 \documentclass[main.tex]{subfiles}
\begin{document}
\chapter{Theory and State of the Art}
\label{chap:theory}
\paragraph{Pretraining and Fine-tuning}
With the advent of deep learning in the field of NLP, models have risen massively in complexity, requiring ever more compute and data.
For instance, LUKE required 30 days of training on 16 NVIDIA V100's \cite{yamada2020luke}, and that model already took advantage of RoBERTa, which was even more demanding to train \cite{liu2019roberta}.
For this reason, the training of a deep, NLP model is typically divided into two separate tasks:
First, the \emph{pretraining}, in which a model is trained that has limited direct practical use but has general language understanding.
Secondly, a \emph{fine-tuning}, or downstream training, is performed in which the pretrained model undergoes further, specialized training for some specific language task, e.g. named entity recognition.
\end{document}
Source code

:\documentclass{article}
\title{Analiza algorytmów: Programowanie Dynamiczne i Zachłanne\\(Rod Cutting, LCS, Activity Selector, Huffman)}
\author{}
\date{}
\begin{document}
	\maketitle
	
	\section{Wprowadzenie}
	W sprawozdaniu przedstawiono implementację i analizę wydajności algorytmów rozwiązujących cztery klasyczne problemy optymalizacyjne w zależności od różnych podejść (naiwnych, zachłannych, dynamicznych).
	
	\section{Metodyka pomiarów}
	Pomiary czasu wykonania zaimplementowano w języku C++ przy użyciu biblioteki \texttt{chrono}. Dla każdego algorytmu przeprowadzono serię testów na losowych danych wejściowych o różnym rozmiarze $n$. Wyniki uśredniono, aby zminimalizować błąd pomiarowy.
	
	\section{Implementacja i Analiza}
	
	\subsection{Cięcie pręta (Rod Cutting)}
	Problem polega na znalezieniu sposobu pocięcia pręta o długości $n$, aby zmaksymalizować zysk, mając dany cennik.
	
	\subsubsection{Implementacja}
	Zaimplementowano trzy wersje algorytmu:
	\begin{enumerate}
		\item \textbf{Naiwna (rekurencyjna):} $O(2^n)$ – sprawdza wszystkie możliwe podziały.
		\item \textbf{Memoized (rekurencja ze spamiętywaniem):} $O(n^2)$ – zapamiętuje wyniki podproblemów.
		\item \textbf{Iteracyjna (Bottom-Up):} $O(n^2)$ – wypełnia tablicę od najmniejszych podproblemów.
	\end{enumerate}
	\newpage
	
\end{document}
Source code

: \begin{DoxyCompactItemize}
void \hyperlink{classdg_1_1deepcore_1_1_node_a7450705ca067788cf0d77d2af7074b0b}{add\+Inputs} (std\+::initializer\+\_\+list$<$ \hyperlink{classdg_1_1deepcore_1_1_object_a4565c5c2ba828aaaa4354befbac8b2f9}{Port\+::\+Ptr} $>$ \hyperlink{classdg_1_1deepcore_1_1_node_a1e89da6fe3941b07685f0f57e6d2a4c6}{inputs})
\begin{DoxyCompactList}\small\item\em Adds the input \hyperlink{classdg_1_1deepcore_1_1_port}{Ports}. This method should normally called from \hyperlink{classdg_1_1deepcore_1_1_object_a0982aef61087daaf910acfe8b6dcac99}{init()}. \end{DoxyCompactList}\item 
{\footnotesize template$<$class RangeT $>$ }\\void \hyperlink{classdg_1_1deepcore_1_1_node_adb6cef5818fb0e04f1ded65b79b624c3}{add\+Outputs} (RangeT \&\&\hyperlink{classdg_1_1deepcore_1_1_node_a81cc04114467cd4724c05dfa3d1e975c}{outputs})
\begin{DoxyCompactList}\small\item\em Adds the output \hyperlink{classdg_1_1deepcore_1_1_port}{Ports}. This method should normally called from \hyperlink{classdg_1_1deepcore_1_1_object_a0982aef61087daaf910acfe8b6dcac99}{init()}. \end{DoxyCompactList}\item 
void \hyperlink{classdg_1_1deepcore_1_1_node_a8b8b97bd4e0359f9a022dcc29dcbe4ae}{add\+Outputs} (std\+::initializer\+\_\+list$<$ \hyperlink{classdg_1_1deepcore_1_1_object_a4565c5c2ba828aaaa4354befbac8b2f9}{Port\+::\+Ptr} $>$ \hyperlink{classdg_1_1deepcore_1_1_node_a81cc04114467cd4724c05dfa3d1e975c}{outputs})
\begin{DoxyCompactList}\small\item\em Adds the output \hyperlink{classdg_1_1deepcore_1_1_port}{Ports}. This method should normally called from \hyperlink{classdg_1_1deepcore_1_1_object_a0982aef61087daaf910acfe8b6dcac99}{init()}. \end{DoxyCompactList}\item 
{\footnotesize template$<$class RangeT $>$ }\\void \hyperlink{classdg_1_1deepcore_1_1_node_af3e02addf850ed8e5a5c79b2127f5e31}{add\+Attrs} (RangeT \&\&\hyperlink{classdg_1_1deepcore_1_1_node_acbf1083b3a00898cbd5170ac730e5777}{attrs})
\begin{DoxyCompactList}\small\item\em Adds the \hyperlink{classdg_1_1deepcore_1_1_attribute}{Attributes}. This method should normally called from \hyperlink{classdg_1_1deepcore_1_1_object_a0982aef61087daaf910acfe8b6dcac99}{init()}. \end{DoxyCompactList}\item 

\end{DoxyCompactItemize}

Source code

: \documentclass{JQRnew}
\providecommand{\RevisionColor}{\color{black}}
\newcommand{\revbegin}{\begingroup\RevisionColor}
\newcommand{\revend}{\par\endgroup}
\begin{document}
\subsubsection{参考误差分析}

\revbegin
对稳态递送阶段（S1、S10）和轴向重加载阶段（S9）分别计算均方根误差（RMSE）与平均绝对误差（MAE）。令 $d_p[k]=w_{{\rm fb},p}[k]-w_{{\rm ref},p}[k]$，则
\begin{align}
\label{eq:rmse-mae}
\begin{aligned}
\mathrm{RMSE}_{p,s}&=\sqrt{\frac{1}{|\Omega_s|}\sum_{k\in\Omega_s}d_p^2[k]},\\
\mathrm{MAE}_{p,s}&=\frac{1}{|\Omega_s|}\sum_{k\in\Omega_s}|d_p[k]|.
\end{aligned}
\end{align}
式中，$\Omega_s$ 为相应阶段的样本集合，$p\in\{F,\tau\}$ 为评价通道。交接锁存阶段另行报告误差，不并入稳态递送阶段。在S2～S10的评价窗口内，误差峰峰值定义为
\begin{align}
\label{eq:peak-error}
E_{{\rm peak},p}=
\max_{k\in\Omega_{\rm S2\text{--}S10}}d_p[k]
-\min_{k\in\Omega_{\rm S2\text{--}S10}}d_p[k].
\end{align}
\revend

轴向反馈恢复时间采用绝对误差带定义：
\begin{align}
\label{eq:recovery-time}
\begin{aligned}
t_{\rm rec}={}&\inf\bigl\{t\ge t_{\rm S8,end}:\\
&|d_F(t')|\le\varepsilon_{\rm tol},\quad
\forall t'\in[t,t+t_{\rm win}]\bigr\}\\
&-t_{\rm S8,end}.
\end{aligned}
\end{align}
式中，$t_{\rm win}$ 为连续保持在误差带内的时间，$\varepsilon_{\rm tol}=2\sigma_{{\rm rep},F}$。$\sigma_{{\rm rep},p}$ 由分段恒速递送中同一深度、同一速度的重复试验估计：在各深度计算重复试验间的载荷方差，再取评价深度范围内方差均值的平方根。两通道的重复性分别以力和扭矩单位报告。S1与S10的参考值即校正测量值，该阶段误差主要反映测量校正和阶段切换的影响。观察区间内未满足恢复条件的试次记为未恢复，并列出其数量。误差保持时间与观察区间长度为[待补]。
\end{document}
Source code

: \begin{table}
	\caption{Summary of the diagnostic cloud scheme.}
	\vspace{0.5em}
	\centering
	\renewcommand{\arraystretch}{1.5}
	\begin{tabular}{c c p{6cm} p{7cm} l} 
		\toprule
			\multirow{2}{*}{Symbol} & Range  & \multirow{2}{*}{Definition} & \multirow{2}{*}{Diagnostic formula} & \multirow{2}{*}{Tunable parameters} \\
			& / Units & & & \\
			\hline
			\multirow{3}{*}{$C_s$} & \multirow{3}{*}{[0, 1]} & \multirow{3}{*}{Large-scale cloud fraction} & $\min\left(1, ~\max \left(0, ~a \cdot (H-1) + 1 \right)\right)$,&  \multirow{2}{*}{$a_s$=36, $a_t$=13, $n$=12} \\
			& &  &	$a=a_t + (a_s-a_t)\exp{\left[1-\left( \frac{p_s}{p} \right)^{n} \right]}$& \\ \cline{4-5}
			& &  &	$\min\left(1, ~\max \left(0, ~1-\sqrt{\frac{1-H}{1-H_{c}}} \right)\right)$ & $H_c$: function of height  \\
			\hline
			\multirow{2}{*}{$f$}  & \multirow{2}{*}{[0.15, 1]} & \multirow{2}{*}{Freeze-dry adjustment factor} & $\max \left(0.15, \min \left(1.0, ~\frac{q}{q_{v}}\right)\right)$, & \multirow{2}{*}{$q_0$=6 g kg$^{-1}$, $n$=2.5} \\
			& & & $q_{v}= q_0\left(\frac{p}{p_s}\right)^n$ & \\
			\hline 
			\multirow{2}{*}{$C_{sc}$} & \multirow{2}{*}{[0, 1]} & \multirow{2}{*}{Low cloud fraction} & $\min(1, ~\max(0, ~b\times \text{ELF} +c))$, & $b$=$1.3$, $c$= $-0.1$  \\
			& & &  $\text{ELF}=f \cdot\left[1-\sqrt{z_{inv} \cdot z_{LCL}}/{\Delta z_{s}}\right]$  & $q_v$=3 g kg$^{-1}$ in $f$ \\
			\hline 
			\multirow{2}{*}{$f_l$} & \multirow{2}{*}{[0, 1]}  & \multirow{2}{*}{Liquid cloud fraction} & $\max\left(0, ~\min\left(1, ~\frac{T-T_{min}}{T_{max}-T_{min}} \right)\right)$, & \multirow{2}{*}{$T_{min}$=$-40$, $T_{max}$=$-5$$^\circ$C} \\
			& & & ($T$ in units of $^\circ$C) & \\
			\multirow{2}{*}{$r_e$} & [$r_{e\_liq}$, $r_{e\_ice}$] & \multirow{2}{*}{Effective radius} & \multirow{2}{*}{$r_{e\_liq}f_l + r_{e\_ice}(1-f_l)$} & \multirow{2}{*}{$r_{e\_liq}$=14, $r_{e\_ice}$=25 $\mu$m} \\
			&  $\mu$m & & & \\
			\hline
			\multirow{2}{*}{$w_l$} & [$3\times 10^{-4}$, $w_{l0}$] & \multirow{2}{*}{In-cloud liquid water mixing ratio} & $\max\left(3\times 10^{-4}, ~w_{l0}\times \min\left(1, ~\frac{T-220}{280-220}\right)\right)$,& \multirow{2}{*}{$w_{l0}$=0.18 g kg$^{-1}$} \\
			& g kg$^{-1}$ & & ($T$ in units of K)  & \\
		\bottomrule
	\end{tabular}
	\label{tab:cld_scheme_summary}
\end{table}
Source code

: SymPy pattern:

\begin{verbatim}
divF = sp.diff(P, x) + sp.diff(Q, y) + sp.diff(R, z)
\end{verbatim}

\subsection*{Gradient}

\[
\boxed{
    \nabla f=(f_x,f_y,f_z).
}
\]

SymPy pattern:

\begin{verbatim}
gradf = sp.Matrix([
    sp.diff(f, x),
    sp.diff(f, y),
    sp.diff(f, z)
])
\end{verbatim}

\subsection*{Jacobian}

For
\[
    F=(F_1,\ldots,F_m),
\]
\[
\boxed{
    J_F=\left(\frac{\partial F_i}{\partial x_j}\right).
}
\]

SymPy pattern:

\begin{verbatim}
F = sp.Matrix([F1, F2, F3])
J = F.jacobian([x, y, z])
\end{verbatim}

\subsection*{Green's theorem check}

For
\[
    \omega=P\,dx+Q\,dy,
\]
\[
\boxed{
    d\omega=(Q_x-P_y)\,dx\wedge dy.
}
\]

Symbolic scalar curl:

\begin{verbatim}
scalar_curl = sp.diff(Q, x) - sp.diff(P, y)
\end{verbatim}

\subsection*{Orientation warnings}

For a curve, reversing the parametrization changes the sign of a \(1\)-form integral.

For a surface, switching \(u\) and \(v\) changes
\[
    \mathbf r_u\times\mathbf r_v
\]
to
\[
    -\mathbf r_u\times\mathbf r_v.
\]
^^^^^^^^
- _Assignment_
Your answer should consist of each line above in which "more" appears.

- _Output of the exercise_
With the advent of deep learning in the field of NLP, models have risen massively in complexity, requiring ever more compute and data.
For instance, LUKE required 30 days of training on 16 NVIDIA V100's \cite{yamada2020luke}, and that model already took advantage of RoBERTa, which was even more demanding to train \cite{liu2019roberta}.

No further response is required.